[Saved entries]

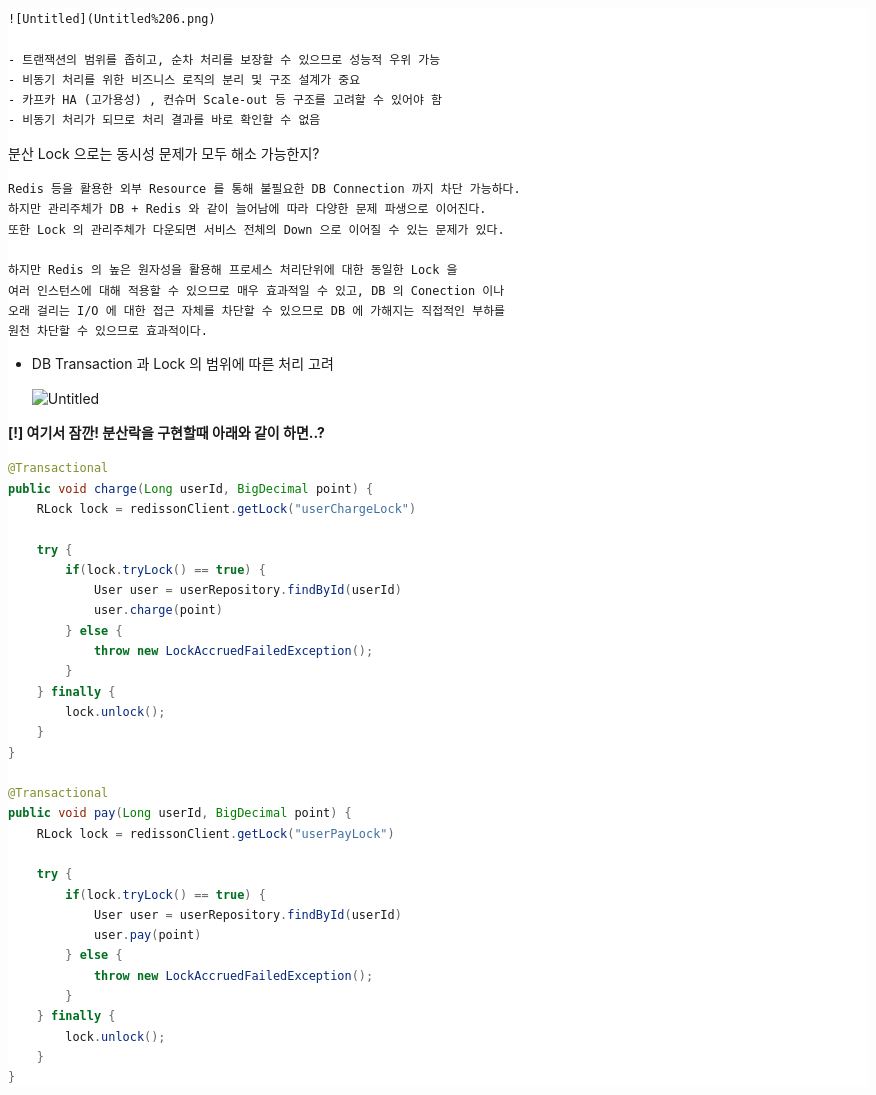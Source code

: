     ![Untitled](Untitled%206.png)
    
    - 트랜잭션의 범위를 좁히고, 순차 처리를 보장할 수 있으므로 성능적 우위 가능
    - 비동기 처리를 위한 비즈니스 로직의 분리 및 구조 설계가 중요
    - 카프카 HA (고가용성) , 컨슈머 Scale-out 등 구조를 고려할 수 있어야 함
    - 비동기 처리가 되므로 처리 결과를 바로 확인할 수 없음
    

분산 Lock 으로는 동시성 문제가 모두 해소 가능한지?

```
Redis 등을 활용한 외부 Resource 를 통해 불필요한 DB Connection 까지 차단 가능하다.
하지만 관리주체가 DB + Redis 와 같이 늘어남에 따라 다양한 문제 파생으로 이어진다.
또한 Lock 의 관리주체가 다운되면 서비스 전체의 Down 으로 이어질 수 있는 문제가 있다.

하지만 Redis 의 높은 원자성을 활용해 프로세스 처리단위에 대한 동일한 Lock 을
여러 인스턴스에 대해 적용할 수 있으므로 매우 효과적일 수 있고, DB 의 Conection 이나
오래 걸리는 I/O 에 대한 접근 자체를 차단할 수 있으므로 DB 에 가해지는 직접적인 부하를
원천 차단할 수 있으므로 효과적이다.
```

- DB Transaction 과 Lock 의 범위에 따른 처리 고려
    
    ![Untitled](Untitled%202.png)
    

**[!] 여기서 잠깐! 분산락을 구현할때 아래와 같이 하면..?**

```java
@Transactional
public void charge(Long userId, BigDecimal point) {
	RLock lock = redissonClient.getLock("userChargeLock")

	try {
		if(lock.tryLock() == true) {
			User user = userRepository.findById(userId)
			user.charge(point)
		} else {
			throw new LockAccruedFailedException();
		}
	} finally {
		lock.unlock();
	}
}

@Transactional
public void pay(Long userId, BigDecimal point) {
	RLock lock = redissonClient.getLock("userPayLock")

	try {
		if(lock.tryLock() == true) {
			User user = userRepository.findById(userId)
			user.pay(point)
		} else {
			throw new LockAccruedFailedException();
		}
	} finally {
		lock.unlock();
	}
}
```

### Problem details:
The answer should consist of all the records, duplicated exactly, with no images included.

### Reply:
Source code

:     ![Untitled](Untitled%206.png)
    
    - 트랜잭션의 범위를 좁히고, 순차 처리를 보장할 수 있으므로 성능적 우위 가능
    - 비동기 처리를 위한 비즈니스 로직의 분리 및 구조 설계가 중요
    - 카프카 HA (고가용성) , 컨슈머 Scale-out 등 구조를 고려할 수 있어야 함
    - 비동기 처리가 되므로 처리 결과를 바로 확인할 수 없음
    

분산 Lock 으로는 동시성 문제가 모두 해소 가능한지?

```
Redis 등을 활용한 외부 Resource 를 통해 불필요한 DB Connection 까지 차단 가능하다.
하지만 관리주체가 DB + Redis 와 같이 늘어남에 따라 다양한 문제 파생으로 이어진다.
또한 Lock 의 관리주체가 다운되면 서비스 전체의 Down 으로 이어질 수 있는 문제가 있다.

하지만 Redis 의 높은 원자성을 활용해 프로세스 처리단위에 대한 동일한 Lock 을
여러 인스턴스에 대해 적용할 수 있으므로 매우 효과적일 수 있고, DB 의 Conection 이나
오래 걸리는 I/O 에 대한 접근 자체를 차단할 수 있으므로 DB 에 가해지는 직접적인 부하를
원천 차단할 수 있으므로 효과적이다.
```

- DB Transaction 과 Lock 의 범위에 따른 처리 고려
    
    ![Untitled](Untitled%202.png)
    

**[!] 여기서 잠깐! 분산락을 구현할때 아래와 같이 하면..?**

```java
@Transactional
public void charge(Long userId, BigDecimal point) {
	RLock lock = redissonClient.getLock("userChargeLock")

	try {
		if(lock.tryLock() == true) {
			User user = userRepository.findById(userId)
			user.charge(point)
		} else {
			throw new LockAccruedFailedException();
		}
	} finally {
		lock.unlock();
	}
}

@Transactional
public void pay(Long userId, BigDecimal point) {
	RLock lock = redissonClient.getLock("userPayLock")

	try {
		if(lock.tryLock() == true) {
			User user = userRepository.findById(userId)
			user.pay(point)
		} else {
			throw new LockAccruedFailedException();
		}
	} finally {
		lock.unlock();
	}
}
```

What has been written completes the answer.